Snow Architecture and the ice flow experiment

Two meter pits. Everyone else dreads them I think they are the greatest. You get to dig yourself into this little room. The snow is solid enough that you can carve it like Styrofoam. The pallet it open ended, like clay. If you don't like your design you can cut in something new. It's like being a reverse carpenter, instead of building the house around yourself, you build into the snow, gradually expanding the space as you go. This was my second two meter pit this summer. Ever since I filled the first one back in only July 25 th I have been looking forward to digging the second one. Today's pit, about 1 kilometer from camp, included a beautiful set of stairs, a bench for sitting and a nook to put things.
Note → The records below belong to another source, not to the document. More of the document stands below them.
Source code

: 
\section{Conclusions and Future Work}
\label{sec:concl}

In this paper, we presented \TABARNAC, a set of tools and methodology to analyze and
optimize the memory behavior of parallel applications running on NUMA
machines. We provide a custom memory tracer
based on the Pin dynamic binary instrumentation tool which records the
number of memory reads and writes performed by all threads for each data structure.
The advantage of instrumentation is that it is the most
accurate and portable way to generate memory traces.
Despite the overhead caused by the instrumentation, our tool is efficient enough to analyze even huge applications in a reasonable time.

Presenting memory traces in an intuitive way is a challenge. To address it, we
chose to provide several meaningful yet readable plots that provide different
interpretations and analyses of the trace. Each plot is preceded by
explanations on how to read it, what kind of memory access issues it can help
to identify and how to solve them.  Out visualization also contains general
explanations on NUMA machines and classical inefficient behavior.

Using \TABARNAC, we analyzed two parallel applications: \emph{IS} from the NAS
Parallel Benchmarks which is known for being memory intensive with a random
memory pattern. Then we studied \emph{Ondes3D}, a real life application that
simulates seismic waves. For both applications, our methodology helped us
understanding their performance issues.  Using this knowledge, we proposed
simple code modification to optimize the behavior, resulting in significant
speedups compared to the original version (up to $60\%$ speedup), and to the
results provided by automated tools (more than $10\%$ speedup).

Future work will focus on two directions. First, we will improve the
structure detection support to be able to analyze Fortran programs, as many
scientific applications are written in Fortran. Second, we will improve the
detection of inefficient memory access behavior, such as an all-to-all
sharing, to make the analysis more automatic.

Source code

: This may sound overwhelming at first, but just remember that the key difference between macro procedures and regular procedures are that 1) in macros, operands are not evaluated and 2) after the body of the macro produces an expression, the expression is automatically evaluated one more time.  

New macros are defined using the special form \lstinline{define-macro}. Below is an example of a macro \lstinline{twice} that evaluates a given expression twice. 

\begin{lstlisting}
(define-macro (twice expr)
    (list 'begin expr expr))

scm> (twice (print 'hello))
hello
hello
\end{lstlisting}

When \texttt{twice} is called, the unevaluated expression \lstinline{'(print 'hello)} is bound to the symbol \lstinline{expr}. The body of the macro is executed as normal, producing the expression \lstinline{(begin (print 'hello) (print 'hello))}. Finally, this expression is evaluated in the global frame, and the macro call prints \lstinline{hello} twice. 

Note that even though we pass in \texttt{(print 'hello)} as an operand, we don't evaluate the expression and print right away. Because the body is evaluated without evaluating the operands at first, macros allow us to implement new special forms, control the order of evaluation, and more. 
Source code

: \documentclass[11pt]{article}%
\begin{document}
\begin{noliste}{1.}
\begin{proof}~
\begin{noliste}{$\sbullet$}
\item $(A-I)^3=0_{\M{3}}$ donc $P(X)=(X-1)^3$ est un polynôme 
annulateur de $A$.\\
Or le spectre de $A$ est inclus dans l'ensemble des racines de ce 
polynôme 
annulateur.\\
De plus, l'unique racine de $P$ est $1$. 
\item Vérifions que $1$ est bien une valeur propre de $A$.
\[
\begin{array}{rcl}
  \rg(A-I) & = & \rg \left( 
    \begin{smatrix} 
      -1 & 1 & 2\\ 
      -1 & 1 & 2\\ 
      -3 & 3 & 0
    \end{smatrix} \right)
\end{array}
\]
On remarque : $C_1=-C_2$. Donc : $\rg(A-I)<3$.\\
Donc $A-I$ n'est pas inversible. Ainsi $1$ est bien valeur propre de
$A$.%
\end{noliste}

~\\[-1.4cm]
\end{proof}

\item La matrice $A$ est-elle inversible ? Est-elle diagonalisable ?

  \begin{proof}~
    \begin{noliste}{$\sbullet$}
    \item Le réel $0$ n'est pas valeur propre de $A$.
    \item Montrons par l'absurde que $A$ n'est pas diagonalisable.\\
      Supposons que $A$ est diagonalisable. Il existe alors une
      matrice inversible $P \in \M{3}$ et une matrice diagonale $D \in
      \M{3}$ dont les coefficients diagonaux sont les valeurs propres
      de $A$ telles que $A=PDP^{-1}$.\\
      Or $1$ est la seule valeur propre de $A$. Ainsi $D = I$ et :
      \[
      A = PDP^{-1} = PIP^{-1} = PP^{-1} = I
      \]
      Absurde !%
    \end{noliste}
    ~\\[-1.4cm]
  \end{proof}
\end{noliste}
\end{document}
Of course, the real purpose of the pit was science, but why not let your imagination go wild when you are doing some pretty menial task, like digging a big hole in the snow.

Like the last pit, the purpose of this pit was to sample the snow in a vertical channel. Unlike the last pit, this time I had help. Today Manuel Hutterli of the U of Az joined me. Markus, Manuel and Dee all are with the U of Az. Manuel arrived a few days ago. (Dee was here earlier in the summer)

The work was fun more to share than it had been alone. I did most of the digging so that Manuel wouldn't over exert himself at high altitude, since he has only been here 3 days. Once I had designed and dug the pit, Manuel did the sampling while I handed him bottles and kept track of the data. Manuel sampled about 200 bottles. Each centimeter down the pit he took a sample. Later we will melt these bottles of snow and look for chemical elements. Manuel also measured the temperature of the snow every 5 centimeters for the first meter and then every ten centimeters the rest of the way. The temperature of the pit varies with the depth. I learned that the snow at the bottom of this pit was about -39 C. The air temperature today was about -6C. The snow is a good insulator. In the winter the snow keeps you warm because the air may be -50C and then the snow would be warmer than the air ... This is the principle of the igloo. The snow temperature effects the chemicals in the snow so Manuel and Markus want to know the temperatures at each depth.

After our day of digging and sampling, I decided we needed to leave a marker in the pit in case some other innocent pit digger somehow chooses this spot to dig a pit next year ( see July 25th's entry for details of what happens when you hit an old pit or path) archeology We chose a Schott bottle, put a note in it and signed it with our names and email addresses. We definitely had a good laugh thinking of where and when this bottle might ever be found. Will it drift to the ocean in the ice as all glaciers do?

Will some scientist dig it up ? in five, ten, twenty years? Will someone be out here coring and find it in their ice cores? Will this ice sheet melt and it will be come ocean water? When it is found, what will people be like? What will they think of this ancient idea of email?

After a few good laughs we filled the pit back in and packed up to head home to dinner. I towed the sled of bottles and gear.... and for fun, the scientist, Manuel.

Manuel digs the start of the pit.

I am the secretary today. I was quite comfortable in the crazy creek chair. I had to hand Manuel the bottles and record the data. Cactus man was sporting the latest fashion headware, the funnel. Manuel is in the pit sampling.

the snow saw for cutting blocks of snow.

Manuel is taking the snow's temperature.

Here I am adding the note to the bottle.

Manuel digs the bottle back up to add ourr email addresses. Who do you think will find the bottle and when?

We are heading home into the fog. Can you find cactus man in the picture?

Manuel in the chariot. All scientists should have it this good!